Work order:
Working line by line, output the entries below exactly as they appear.
START Data for analysis
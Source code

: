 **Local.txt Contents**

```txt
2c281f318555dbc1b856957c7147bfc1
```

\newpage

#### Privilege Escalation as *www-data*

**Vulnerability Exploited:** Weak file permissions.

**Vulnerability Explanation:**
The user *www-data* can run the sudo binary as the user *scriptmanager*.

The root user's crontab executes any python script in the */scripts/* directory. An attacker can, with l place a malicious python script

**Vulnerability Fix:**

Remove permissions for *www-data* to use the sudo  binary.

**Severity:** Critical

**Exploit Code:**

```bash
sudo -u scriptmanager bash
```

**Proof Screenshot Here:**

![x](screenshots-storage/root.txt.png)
END Data for analysis
Solved problem:
Source code

: **Local.txt Contents**

```txt
2c281f318555dbc1b856957c7147bfc1
```

\newpage

#### Privilege Escalation as *www-data*

**Vulnerability Exploited:** Weak file permissions.

**Vulnerability Explanation:**
The user *www-data* can run the sudo binary as the user *scriptmanager*.

The root user's crontab executes any python script in the */scripts/* directory. An attacker can, with l place a malicious python script

**Vulnerability Fix:**

Remove permissions for *www-data* to use the sudo  binary.

**Severity:** Critical

**Exploit Code:**

```bash
sudo -u scriptmanager bash
```

**Proof Screenshot Here:**

![x](screenshots-storage/root.txt.png)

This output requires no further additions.